How to compare and match beginning and end of two ranges of timestamps in two different dataframes, when the frequency of timestamps varies, and it is not known which range starts earlies and finishes later. Then discard unmatched beginning and end, so the two ranges are the same. Easy to do it manually in a txt file, how to do it in python and pandas dataframes?
Sample first dataframe:
0 1
0 2022-10-30 14:11:57
1 2022-10-30 14:11:57
2 2022-10-30 14:11:57
3 2022-10-30 14:11:58
4 2022-10-30 14:11:59
... ...
149801 2022-10-30 15:22:11
149802 2022-10-30 15:22:11
149803 2022-10-30 15:22:11
149804 2022-10-30 15:22:11
149805 2022-10-30 15:22:11
\[149806 rows x 2 columns\]
Sample second dataframe:
0 1
0 2022-10-30 14:11:59
1 2022-10-30 14:11:59
2 2022-10-30 14:12:00
3 2022-10-30 14:12:00
4 2022-10-30 14:12:00
... ...
21065 2022-10-30 15:22:11
21066 2022-10-30 15:22:11
21067 2022-10-30 15:22:12
21068 2022-10-30 15:22:13
21069 2022-10-30 15:22:13
Column 1 filled with data
Comparing two timestamps in a specific row would look like:
if first_df[0].iloc[0] == second_df[0].iloc[0]:
print('hit')
else:
print('miss')
How to do it over full range, so it would be possible to discard unmatched beginning and end while preserving what's inside?

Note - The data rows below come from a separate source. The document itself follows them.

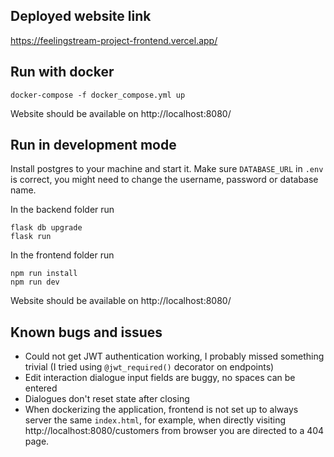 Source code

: ## Deployed website link
https://feelingstream-project-frontend.vercel.app/
## Run with docker
```
docker-compose -f docker_compose.yml up
```
Website should be available on http://localhost:8080/
## Run in development mode
Install postgres to your machine and start it. Make sure `DATABASE_URL` in `.env` is correct, you might need to change the username, password or database name.

In the backend folder run
```
flask db upgrade
flask run
```

In the frontend folder run
```
npm run install
npm run dev
```

Website should be available on http://localhost:8080/

## Known bugs and issues
- Could not get JWT authentication working, I probably missed something trivial (I tried using `@jwt_required()` decorator on endpoints)
- Edit interaction dialogue input fields are buggy, no spaces can be entered
- Dialogues don't reset state after closing
- When dockerizing the application, frontend is not set up to always server the same `index.html`, for example, when directly visiting http://localhost:8080/customers from browser you are directed to a 404 page.
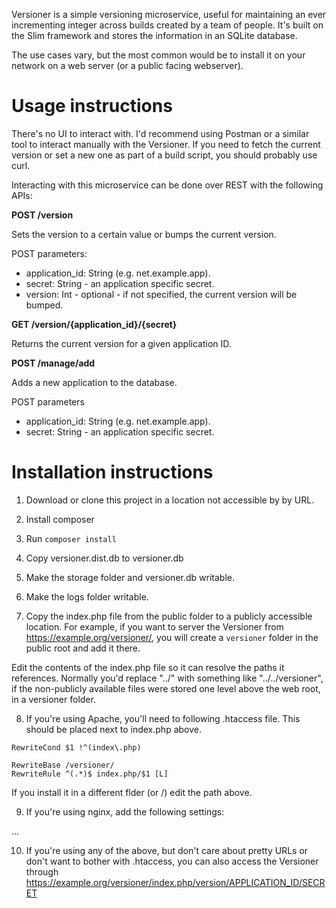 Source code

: Versioner is a simple versioning microservice, useful for maintaining an ever incrementing integer across builds created by a team of people. It's built on the Slim framework and stores the information in an SQLite database.

The use cases vary, but the most common would be to install it on your network on a web server (or a public facing webserver).

# Usage instructions

There's no UI to interact with. I'd recommend using Postman or a similar tool to interact manually with the Versioner. If you need to fetch the current version or set a new one as part of a build script, you should probably use curl.

Interacting with this microservice can be done over REST with the following APIs:

**POST /version**

Sets the version to a certain value or bumps the current version.

POST parameters:
- application_id: String (e.g. net.example.app).
- secret: String - an application specific secret.
- version: Int - optional - if not specified, the current version will be bumped.

**GET /version/{application_id}/{secret}**

Returns the current version for a given application ID.

**POST /manage/add**

Adds a new application to the database.

POST parameters
- application_id: String (e.g. net.example.app).
- secret: String - an application specific secret.

# Installation instructions

1. Download or clone this project in a location not accessible by by URL.

2. Install composer

3. Run `composer install`

4. Copy versioner.dist.db to versioner.db

5. Make the storage folder and versioner.db writable.

6. Make the logs folder writable.

7. Copy the index.php file from the public folder to a publicly accessible location. For example, if you want to server the Versioner from https://example.org/versioner/, you will create a `versioner` folder in the public root and add it there. 

Edit the contents of the index.php file so it can resolve the paths it references. Normally you'd replace "../" with something like "../../versioner", if the non-publicly available files were stored one level above the web root, in a versioner folder.

8. If you're using Apache, you'll need to following .htaccess file. This should be placed next to index.php above.

```RewriteEngine on
RewriteCond $1 !^(index\.php)

RewriteBase /versioner/
RewriteRule ^(.*)$ index.php/$1 [L]
```

If you install it in a different flder (or /) edit the path above.

9. If you're using nginx, add the following settings:

...

10. If you're using any of the above, but don't care about pretty URLs or don't want to bother with .htaccess, you can also access the Versioner through https://example.org/versioner/index.php/version/APPLICATION_ID/SECRET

Sample match of those two ranges: First dataframe:
0 1
4 2022-10-30 14:11:59
... ...
149801 2022-10-30 15:22:11
149802 2022-10-30 15:22:11
149803 2022-10-30 15:22:11
149804 2022-10-30 15:22:11
149805 2022-10-30 15:22:11
Second dataframe:
0 1
0 2022-10-30 14:11:59
1 2022-10-30 14:11:59
2 2022-10-30 14:12:00
3 2022-10-30 14:12:00
4 2022-10-30 14:12:00
... ...
21065 2022-10-30 15:22:11
21066 2022-10-30 15:22:11
Edit:
Consider this code (note that frequency of timestamps in each dataframe is different):
import pandas as pd
from datetime import datetime
df1 = pd.DataFrame({'val_1' : [10,11,12,13,14,15]},
index = [pd.DatetimeIndex([datetime.strptime(s, '%Y-%m-%d %H:%M:%S')])[0]

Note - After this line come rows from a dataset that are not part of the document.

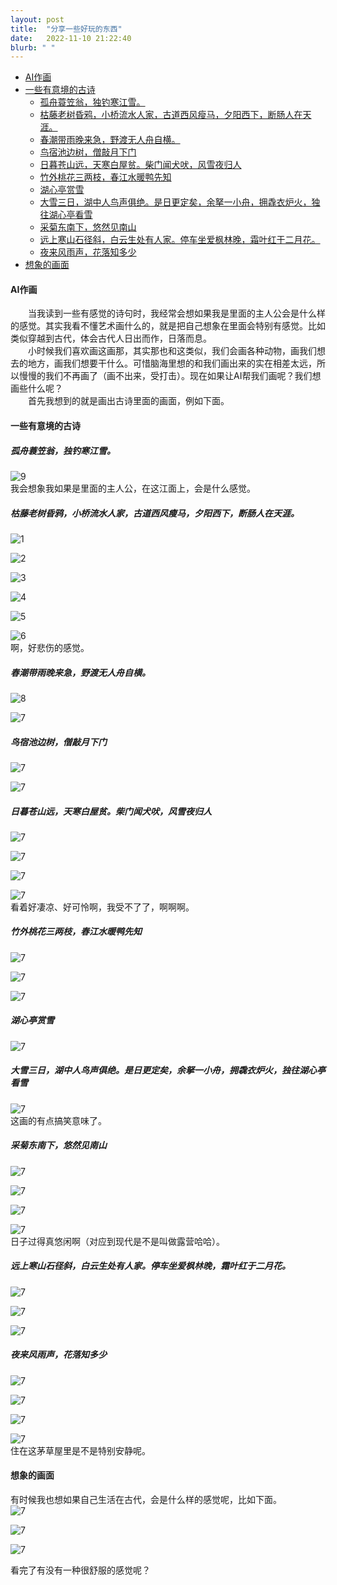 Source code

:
 ```yaml
---
layout: post
title:  "分享一些好玩的东西"
date:   2022-11-10 21:22:40
blurb: " "
---
```


- [AI作画](#ai作画)
- [一些有意境的古诗](#一些有意境的古诗)
  - [孤舟蓑笠翁，独钓寒江雪。](#孤舟蓑笠翁独钓寒江雪)
  - [枯藤老树昏鸦，小桥流水人家，古道西风瘦马，夕阳西下，断肠人在天涯。](#枯藤老树昏鸦小桥流水人家古道西风瘦马夕阳西下断肠人在天涯)
  - [春潮带雨晚来急，野渡无人舟自横。](#春潮带雨晚来急野渡无人舟自横)
  - [鸟宿池边树，僧敲月下门](#鸟宿池边树僧敲月下门)
  - [日暮苍山远，天寒白屋贫。柴门闻犬吠，风雪夜归人](#日暮苍山远天寒白屋贫柴门闻犬吠风雪夜归人)
  - [竹外桃花三两枝，春江水暖鸭先知](#竹外桃花三两枝春江水暖鸭先知)
  - [湖心亭赏雪](#湖心亭赏雪)
  - [大雪三日，湖中人鸟声俱绝。是日更定矣，余拏一小舟，拥毳衣炉火，独往湖心亭看雪](#大雪三日湖中人鸟声俱绝是日更定矣余拏一小舟拥毳衣炉火独往湖心亭看雪)
  - [采菊东南下，悠然见南山](#采菊东南下悠然见南山)
  - [远上寒山石径斜，白云生处有人家。停车坐爱枫林晚，霜叶红于二月花。](#远上寒山石径斜白云生处有人家停车坐爱枫林晚霜叶红于二月花)
  - [夜来风雨声，花落知多少](#夜来风雨声花落知多少)
- [想象的画面](#想象的画面)

#### AI作画  

&emsp;&emsp;当我读到一些有感觉的诗句时，我经常会想如果我是里面的主人公会是什么样的感觉。其实我看不懂艺术画什么的，就是把自己想象在里面会特别有感觉。比如类似穿越到古代，体会古代人日出而作，日落而息。  
&emsp;&emsp;小时候我们喜欢画这画那，其实那也和这类似，我们会画各种动物，画我们想去的地方，画我们想要干什么。可惜脑海里想的和我们画出来的实在相差太远，所以慢慢的我们不再画了（画不出来，受打击）。现在如果让AI帮我们画呢？我们想画些什么呢？  
&emsp;&emsp;首先我想到的就是画出古诗里面的画面，例如下面。  

#### 一些有意境的古诗  

##### 孤舟蓑笠翁，独钓寒江雪。  
![9](https://pic4.zhimg.com/v2-7a43949e0fac231e10e91a14b47b9d03_b.jpg)  
我会想象我如果是里面的主人公，在这江面上，会是什么感觉。  

##### 枯藤老树昏鸦，小桥流水人家，古道西风瘦马，夕阳西下，断肠人在天涯。  
![1](https://pic4.zhimg.com/v2-ded4a05f3462acc2c1170ae95fe14e27_b.jpg)  

![2](https://pic3.zhimg.com/v2-fa88957a0c9f9de189d43543d6b2c33e_b.jpg)  

![3](https://pic1.zhimg.com/v2-328522453dc83e59b6f06c28125281b8_b.jpg)  

![4](https://pic4.zhimg.com/v2-4fd1a0dfc24ecb075d2cce6c9c07fe03_b.jpg)  

![5](https://pic1.zhimg.com/v2-02314108ed1d9f4936406f1dd86c6c20_b.jpg)  

![6](https://pic3.zhimg.com/v2-711b0cf1946a9d50af047cdbcd34b462_b.jpg)  
啊，好悲伤的感觉。  

##### 春潮带雨晚来急，野渡无人舟自横。  
![8](https://pic2.zhimg.com/v2-f023d5646112aff8dea52cbbb8c483e1_b.jpg)  

![7](https://pic4.zhimg.com/v2-3a5099ed502c5690f845738c8d5b656f_b.jpg)  

##### 鸟宿池边树，僧敲月下门  
![7](https://pic3.zhimg.com/v2-267e6fd4faf21bed2e98aec431b2762a_b.jpg)  

![7](https://pic2.zhimg.com/v2-e6f9bd61b3b4789294b1fdf79cfc971d_b.jpg)  

##### 日暮苍山远，天寒白屋贫。柴门闻犬吠，风雪夜归人  
![7](https://pic1.zhimg.com/v2-5ae9d70bcc20057292fe885bb6209350_b.jpg)  

![7](https://pic3.zhimg.com/v2-e72f1b90036a0777ca2684c26196d91e_b.jpg)  

![7](https://pic2.zhimg.com/v2-8759d22098f80596f2ab39516a101e45_b.jpg)  

![7](https://pic2.zhimg.com/v2-84bbca25674d801b8ded01252f7dfed1_b.jpg)  
看着好凄凉、好可怜啊，我受不了了，啊啊啊。  

##### 竹外桃花三两枝，春江水暖鸭先知  
![7](https://pic4.zhimg.com/v2-aad9a2c37cd15ec287428824fb91fdaf_b.jpg)  

![7](https://pic1.zhimg.com/v2-3a7039d50de508ed9310bd7612e03650_b.jpg)  

![7](https://pic4.zhimg.com/v2-c52947b6b58f91e610a84ffe3806fedf_b.jpg)  

##### 湖心亭赏雪  
![7](https://pic2.zhimg.com/v2-071b0ac99554083edcd40531acaaac6d_b.jpg)  

##### 大雪三日，湖中人鸟声俱绝。是日更定矣，余拏一小舟，拥毳衣炉火，独往湖心亭看雪  
![7](https://pic1.zhimg.com/v2-2cfc0e7730935c230bf78e151c1d2d7c_b.jpg)  
这画的有点搞笑意味了。  

##### 采菊东南下，悠然见南山  
![7](https://pic1.zhimg.com/v2-6d9dcf8e2e21944e75c6e04a6ff19a50_b.jpg)  

![7](https://pic1.zhimg.com/v2-c76614adf79d6a07882c241702607ff8_b.jpg)  

![7](https://pic3.zhimg.com/v2-7b25edf05636b2528dcd73c3aacc570e_b.jpg)  

![7](https://pic2.zhimg.com/v2-5319ea2224b2c03e3d61b58f85ed4bc1_b.jpg)  
日子过得真悠闲啊（对应到现代是不是叫做露营哈哈）。  

##### 远上寒山石径斜，白云生处有人家。停车坐爱枫林晚，霜叶红于二月花。  
![7](https://pic2.zhimg.com/v2-67c88d3940c8785acc5dfe9da76551f5_b.jpg)  

![7](https://pic3.zhimg.com/v2-841c324071deb415fd85cd38f773403a_b.jpg)  

![7](https://pic1.zhimg.com/v2-ba427be38d3428c7985687b5a93ab710_b.jpg)

##### 夜来风雨声，花落知多少  
![7](https://pic2.zhimg.com/v2-d52cd8a0774669696aad78cee5d8e221_b.jpg)  

![7](https://pic3.zhimg.com/v2-a3cba07ceb6428a7517329b91654ec5a_b.jpg)  

![7](https://pic1.zhimg.com/v2-402505a214dc28b83152a79743cbb7a8_b.jpg)  

![7](https://pic2.zhimg.com/v2-9b3324a50cc3a7c6dd1d6ed4bc7f2105_b.jpg)  
住在这茅草屋里是不是特别安静呢。  

#### 想象的画面  
有时候我也想如果自己生活在古代，会是什么样的感觉呢，比如下面。  
![7](https://pic3.zhimg.com/v2-0490dbc403200195e6426bebc36c025a_b.jpg)  

![7](https://pic3.zhimg.com/v2-047a3002cb64debd29007263bef3068e_b.jpg)  

![7](https://pic3.zhimg.com/v2-72207d5eafdf14c8a5271feb53488d7a_b.jpg)  

看完了有没有一种很舒服的感觉呢？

for s in ['2022-11-12 09:03:59',
'2022-11-12 09:03:59',
'2022-11-12 09:03:59',
'2022-11-12 09:04:00',
'2022-11-12 09:04:01',
'2022-11-12 09:04:02'
] ])
df2 = pd.DataFrame({'val_2': [11,22,33,44]},
index = [pd.DatetimeIndex([datetime.strptime(s, '%Y-%m-%d %H:%M:%S')])[0]

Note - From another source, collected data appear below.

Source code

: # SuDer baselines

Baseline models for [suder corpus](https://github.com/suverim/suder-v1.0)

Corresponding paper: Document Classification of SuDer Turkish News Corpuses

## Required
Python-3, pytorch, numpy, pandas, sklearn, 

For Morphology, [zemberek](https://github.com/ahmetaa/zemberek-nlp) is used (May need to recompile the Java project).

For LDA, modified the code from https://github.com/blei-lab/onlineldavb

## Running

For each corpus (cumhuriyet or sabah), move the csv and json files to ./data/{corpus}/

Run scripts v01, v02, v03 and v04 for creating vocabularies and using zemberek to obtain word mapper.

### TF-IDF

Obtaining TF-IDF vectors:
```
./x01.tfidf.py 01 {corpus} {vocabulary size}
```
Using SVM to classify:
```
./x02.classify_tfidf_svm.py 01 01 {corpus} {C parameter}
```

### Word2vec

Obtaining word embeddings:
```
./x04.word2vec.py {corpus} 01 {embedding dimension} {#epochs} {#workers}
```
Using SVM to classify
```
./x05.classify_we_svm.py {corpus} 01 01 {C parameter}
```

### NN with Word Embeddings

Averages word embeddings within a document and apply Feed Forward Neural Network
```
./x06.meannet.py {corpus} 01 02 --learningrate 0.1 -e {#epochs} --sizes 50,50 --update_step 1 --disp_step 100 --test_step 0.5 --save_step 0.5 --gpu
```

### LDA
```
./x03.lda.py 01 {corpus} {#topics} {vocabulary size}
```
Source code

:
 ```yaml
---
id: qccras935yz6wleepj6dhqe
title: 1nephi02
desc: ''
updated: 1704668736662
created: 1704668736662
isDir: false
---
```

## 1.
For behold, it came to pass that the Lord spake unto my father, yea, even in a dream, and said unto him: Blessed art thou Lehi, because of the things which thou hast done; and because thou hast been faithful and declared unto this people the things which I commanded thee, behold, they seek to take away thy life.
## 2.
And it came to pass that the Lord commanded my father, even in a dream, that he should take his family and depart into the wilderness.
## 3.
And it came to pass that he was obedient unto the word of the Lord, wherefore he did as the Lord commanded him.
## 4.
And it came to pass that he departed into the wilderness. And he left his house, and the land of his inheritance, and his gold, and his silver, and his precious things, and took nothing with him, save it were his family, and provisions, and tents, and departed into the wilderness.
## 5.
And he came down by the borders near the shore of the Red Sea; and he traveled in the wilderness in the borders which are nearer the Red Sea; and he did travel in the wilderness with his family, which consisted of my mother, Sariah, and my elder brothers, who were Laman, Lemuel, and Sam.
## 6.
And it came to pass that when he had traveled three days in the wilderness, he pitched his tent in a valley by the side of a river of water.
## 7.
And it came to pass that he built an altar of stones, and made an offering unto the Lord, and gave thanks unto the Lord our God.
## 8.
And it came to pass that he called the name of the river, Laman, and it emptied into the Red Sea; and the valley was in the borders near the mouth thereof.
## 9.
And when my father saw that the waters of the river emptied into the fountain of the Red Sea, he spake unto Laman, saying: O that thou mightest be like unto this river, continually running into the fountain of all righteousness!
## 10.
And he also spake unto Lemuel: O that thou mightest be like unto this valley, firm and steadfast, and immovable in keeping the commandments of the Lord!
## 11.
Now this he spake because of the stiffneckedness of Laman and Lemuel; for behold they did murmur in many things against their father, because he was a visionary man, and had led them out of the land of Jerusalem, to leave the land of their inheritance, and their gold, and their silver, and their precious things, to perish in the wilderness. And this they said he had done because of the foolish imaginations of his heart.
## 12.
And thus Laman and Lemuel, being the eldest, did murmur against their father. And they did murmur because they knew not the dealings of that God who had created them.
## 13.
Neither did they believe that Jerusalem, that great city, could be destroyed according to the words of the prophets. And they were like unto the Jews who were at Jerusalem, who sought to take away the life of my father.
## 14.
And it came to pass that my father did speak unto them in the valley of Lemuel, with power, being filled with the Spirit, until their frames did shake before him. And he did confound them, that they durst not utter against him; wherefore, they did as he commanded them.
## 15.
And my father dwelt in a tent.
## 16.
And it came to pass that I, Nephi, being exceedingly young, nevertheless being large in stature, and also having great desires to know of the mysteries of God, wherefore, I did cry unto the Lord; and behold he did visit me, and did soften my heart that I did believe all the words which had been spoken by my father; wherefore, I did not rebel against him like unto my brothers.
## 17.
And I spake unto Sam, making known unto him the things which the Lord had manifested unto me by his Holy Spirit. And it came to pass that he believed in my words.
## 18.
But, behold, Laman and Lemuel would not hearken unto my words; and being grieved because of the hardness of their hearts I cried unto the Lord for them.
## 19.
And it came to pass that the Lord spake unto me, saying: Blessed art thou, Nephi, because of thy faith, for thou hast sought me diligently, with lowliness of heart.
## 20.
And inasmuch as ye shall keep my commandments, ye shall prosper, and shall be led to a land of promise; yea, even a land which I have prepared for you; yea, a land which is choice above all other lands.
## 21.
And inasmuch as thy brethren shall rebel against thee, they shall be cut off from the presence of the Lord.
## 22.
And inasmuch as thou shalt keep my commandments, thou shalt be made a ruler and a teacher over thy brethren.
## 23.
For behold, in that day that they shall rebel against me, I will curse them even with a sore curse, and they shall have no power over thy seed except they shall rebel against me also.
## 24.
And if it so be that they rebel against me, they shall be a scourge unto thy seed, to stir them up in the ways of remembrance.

for s in ['2022-11-12 09:03:58',
'2022-11-12 09:03:59',
'2022-11-12 09:03:59',
'2022-11-12 09:04:00',
] ])
What I would like as result is this:
val_1 val_2
2022-11-12 09:03:59 10 NaN
2022-11-12 09:03:59 11 22
2022-11-12 09:03:59 12 33
2022-11-12 09:04:00 13 44
or: df1:
2022-11-12 09:03:59 10
2022-11-12 09:03:59 11
2022-11-12 09:03:59 12
2022-11-12 09:04:00 13
and df2:
2022-11-12 09:03:59 22
2022-11-12 09:03:59 33
2022-11-12 09:04:00 44
Tried both join and merge with probably every combination of options and can't do that.